◆ **LISTED RECORDS**:
--- --- ---

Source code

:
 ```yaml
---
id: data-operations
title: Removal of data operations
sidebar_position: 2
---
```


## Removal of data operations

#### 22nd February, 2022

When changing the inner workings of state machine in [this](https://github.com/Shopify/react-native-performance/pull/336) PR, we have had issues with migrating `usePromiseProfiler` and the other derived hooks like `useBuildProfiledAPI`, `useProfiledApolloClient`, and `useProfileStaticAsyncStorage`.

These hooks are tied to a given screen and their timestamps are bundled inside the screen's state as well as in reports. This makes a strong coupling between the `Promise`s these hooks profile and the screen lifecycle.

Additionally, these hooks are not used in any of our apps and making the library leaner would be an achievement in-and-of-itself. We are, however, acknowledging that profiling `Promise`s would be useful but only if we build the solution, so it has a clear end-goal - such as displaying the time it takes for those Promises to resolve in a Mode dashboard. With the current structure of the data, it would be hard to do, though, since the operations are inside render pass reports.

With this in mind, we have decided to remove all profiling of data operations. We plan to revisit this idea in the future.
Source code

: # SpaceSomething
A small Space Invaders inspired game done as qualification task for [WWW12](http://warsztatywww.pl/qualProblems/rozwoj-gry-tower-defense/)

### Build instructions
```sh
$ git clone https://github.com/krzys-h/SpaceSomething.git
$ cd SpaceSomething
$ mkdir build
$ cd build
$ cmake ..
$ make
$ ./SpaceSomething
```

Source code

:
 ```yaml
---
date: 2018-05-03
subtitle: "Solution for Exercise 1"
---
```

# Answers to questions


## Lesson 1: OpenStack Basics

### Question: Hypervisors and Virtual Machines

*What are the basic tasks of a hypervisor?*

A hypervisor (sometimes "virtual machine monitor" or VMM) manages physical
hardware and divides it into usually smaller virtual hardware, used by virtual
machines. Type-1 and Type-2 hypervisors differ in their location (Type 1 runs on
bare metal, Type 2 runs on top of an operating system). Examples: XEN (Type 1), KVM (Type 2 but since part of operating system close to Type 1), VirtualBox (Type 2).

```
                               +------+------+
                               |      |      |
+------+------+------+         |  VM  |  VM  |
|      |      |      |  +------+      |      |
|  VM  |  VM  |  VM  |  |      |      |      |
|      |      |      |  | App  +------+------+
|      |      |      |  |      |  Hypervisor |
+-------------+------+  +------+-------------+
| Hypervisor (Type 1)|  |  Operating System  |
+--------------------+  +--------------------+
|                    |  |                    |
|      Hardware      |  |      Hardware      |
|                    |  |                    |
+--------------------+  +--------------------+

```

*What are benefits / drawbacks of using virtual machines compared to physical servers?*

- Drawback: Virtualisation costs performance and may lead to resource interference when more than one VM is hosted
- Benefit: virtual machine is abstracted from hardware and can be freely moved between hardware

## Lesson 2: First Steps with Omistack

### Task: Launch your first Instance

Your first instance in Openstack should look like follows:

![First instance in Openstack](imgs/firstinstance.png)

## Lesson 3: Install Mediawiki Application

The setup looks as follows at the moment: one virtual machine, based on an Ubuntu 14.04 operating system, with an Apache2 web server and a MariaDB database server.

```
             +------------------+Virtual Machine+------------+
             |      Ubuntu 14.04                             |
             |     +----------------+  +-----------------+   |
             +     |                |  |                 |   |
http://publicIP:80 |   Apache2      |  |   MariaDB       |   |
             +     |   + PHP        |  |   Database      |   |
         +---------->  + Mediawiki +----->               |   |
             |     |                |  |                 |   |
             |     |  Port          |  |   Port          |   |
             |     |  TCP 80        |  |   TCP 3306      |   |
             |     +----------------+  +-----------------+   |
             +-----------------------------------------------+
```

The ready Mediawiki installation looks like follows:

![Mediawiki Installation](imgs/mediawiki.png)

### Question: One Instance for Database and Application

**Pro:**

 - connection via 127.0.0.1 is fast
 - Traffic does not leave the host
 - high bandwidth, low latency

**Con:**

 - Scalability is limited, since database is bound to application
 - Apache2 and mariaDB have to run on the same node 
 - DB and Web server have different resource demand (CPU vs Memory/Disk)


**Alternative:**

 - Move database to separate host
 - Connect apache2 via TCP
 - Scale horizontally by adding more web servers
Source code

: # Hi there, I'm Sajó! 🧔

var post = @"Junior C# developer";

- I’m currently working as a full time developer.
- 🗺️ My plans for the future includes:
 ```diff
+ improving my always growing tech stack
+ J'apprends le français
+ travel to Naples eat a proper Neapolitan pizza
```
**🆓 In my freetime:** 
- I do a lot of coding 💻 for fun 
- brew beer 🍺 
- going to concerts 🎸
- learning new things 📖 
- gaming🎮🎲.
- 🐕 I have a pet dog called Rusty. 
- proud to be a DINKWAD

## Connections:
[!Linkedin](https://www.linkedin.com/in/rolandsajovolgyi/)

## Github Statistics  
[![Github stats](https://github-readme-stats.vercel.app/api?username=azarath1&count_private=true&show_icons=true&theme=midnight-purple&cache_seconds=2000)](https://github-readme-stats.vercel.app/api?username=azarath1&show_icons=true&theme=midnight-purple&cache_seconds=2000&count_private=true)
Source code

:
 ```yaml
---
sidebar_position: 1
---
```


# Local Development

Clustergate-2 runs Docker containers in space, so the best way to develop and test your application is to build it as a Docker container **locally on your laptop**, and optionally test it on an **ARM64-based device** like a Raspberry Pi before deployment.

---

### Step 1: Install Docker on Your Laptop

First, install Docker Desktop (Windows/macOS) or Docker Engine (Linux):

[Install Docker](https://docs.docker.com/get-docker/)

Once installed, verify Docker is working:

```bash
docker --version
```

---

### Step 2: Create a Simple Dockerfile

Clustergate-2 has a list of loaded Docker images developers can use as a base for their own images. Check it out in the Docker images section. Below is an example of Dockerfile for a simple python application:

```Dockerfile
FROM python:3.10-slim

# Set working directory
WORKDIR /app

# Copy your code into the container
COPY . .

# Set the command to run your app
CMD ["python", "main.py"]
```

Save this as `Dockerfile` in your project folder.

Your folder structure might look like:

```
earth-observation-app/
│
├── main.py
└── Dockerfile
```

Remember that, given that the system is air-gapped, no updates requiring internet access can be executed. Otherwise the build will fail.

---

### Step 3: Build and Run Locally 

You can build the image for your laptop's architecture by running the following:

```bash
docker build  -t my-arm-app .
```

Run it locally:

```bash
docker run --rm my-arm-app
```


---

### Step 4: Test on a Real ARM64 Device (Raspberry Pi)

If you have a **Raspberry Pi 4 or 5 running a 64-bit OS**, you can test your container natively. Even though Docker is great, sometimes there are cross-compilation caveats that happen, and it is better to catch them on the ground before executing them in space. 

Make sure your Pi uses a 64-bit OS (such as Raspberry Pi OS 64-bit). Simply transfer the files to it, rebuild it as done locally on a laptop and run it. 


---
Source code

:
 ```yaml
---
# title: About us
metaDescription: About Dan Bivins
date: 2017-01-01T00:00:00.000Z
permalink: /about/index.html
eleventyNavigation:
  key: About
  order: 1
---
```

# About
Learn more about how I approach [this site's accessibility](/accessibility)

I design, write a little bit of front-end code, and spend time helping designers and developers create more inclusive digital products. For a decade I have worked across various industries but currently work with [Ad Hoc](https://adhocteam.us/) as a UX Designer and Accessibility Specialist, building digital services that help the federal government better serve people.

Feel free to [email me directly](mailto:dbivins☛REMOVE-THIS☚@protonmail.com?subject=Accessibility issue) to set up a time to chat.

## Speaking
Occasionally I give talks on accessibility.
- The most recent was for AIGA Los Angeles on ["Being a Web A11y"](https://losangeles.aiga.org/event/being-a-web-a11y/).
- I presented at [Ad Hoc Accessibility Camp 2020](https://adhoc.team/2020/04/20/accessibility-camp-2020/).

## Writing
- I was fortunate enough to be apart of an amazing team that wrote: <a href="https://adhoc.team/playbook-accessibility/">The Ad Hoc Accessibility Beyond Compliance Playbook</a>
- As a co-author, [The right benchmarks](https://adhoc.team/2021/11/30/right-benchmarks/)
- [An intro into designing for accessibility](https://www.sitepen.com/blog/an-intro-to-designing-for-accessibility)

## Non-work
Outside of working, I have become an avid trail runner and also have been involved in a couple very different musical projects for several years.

--- --- ---

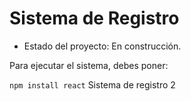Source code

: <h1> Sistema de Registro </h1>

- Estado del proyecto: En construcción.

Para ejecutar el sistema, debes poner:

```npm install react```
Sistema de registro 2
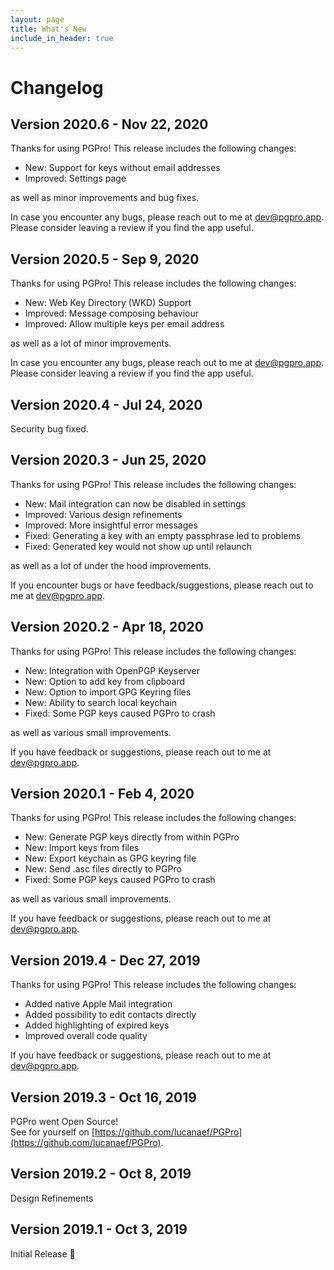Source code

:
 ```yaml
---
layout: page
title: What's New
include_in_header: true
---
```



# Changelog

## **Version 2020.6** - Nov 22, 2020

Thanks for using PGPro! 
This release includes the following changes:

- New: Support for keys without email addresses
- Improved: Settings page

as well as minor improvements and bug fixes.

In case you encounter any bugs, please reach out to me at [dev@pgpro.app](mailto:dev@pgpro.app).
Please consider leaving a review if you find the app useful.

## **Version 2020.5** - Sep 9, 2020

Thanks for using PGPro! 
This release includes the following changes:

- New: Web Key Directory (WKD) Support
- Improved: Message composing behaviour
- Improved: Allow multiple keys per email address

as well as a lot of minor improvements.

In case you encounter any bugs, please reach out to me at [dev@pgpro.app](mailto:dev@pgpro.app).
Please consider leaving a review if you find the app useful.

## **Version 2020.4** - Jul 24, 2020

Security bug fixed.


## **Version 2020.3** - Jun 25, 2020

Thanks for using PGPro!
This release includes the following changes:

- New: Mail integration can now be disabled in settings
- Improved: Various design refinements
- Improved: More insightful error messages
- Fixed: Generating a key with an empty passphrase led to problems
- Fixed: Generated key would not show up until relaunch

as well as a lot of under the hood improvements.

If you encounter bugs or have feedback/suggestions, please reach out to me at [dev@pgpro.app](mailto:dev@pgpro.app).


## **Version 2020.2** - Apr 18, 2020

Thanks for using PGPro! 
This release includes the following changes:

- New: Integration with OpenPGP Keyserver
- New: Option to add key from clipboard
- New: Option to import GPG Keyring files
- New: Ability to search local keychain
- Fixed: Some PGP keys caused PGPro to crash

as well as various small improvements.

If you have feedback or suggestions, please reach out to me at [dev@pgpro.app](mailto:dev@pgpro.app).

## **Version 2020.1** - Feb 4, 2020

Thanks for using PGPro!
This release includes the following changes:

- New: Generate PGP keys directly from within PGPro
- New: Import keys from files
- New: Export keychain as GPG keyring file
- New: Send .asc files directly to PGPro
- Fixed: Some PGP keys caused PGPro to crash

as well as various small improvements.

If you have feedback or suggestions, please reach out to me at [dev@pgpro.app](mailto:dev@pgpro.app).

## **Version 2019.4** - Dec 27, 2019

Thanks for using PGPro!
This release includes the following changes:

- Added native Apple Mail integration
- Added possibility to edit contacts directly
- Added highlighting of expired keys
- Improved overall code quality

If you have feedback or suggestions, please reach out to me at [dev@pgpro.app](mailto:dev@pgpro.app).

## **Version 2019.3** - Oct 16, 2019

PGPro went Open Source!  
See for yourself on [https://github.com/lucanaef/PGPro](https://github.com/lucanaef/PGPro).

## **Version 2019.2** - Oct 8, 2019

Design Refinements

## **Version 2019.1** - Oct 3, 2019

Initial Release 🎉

--- --- ---

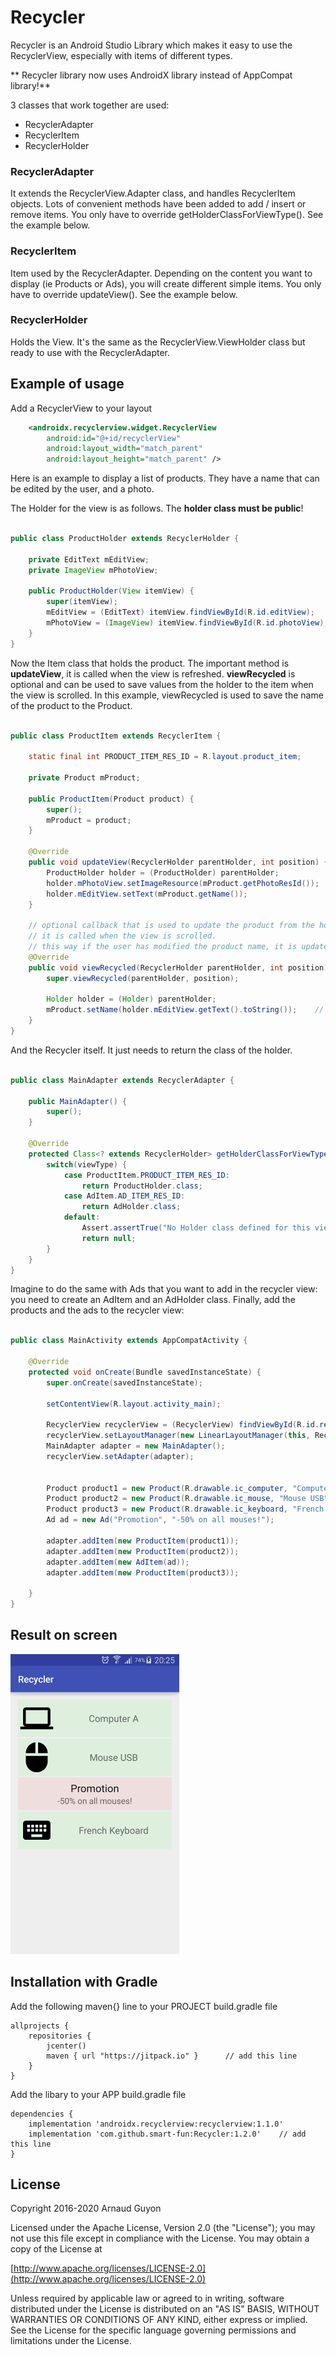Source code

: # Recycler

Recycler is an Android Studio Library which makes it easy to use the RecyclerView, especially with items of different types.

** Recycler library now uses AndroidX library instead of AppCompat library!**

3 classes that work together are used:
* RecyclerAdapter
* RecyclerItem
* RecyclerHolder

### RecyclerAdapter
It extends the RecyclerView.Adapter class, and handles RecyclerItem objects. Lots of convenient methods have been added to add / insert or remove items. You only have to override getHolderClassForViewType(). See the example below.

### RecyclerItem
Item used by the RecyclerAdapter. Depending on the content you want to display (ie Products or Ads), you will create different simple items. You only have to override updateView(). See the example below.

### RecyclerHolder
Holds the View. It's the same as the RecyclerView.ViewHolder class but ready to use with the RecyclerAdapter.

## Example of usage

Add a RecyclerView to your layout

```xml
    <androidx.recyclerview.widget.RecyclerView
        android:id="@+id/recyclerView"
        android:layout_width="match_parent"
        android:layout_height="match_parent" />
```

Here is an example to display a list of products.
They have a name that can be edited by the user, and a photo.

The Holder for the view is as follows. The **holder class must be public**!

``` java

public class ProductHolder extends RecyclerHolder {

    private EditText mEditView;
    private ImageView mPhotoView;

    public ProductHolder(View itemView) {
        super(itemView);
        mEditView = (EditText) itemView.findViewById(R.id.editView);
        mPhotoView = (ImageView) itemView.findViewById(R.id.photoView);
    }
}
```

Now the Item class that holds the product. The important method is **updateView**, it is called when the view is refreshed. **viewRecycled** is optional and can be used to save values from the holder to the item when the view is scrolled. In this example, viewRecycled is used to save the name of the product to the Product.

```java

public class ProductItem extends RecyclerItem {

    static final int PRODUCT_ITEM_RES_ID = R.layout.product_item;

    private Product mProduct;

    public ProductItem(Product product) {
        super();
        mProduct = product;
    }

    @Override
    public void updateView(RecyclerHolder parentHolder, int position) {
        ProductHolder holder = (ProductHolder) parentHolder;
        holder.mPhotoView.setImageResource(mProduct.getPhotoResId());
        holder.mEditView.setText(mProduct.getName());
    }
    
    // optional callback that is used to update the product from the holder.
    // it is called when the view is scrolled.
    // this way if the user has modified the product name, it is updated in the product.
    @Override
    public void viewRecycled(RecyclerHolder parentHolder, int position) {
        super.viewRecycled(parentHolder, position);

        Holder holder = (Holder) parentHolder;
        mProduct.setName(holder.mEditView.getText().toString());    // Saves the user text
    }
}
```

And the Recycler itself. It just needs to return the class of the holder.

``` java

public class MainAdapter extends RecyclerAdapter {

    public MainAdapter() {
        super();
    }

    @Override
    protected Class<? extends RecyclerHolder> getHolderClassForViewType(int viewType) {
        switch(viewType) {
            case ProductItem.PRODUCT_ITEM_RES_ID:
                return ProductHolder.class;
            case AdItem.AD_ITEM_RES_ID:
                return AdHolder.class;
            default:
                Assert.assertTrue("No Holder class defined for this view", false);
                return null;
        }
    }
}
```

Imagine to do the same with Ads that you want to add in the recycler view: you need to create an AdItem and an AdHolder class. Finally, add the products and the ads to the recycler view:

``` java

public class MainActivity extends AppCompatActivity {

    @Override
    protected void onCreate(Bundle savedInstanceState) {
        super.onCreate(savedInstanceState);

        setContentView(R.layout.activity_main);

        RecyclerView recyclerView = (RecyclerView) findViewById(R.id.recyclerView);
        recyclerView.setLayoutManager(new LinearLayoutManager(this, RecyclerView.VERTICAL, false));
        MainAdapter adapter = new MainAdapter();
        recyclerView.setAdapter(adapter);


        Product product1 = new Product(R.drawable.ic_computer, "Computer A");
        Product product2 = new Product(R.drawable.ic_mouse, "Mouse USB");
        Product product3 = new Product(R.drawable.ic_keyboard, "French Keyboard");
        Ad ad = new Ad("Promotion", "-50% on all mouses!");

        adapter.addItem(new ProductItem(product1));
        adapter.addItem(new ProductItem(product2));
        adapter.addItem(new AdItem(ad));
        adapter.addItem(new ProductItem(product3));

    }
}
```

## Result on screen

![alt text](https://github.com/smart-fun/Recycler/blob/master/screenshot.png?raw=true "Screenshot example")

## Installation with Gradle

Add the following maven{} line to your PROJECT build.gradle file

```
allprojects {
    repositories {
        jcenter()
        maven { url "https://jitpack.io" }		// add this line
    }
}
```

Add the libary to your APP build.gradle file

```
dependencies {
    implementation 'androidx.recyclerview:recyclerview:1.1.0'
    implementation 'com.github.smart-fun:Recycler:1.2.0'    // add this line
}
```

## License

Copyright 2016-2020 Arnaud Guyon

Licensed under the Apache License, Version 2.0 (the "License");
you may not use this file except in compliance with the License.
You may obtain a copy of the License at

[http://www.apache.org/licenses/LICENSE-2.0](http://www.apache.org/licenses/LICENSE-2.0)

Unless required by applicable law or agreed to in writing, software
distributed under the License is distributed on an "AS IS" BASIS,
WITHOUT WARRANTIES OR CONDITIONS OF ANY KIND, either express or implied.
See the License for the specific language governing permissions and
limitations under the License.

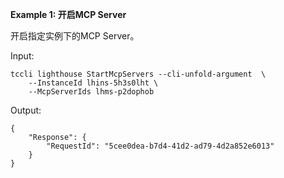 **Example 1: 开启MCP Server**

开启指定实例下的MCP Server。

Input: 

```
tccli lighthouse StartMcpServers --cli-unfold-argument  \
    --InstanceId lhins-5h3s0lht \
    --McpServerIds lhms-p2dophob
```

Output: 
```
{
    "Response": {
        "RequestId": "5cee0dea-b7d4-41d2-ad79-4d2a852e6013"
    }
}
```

--- --- ---

◆ **YOUR INSTRUCTIONS**: Using the entries above, return each line that includes the word "between".

◆ **YOUR SOLUTION**:
These hooks are tied to a given screen and their timestamps are bundled inside the screen's state as well as in reports. This makes a strong coupling between the `Promise`s these hooks profile and the screen lifecycle.
- Benefit: virtual machine is abstracted from hardware and can be freely moved between hardware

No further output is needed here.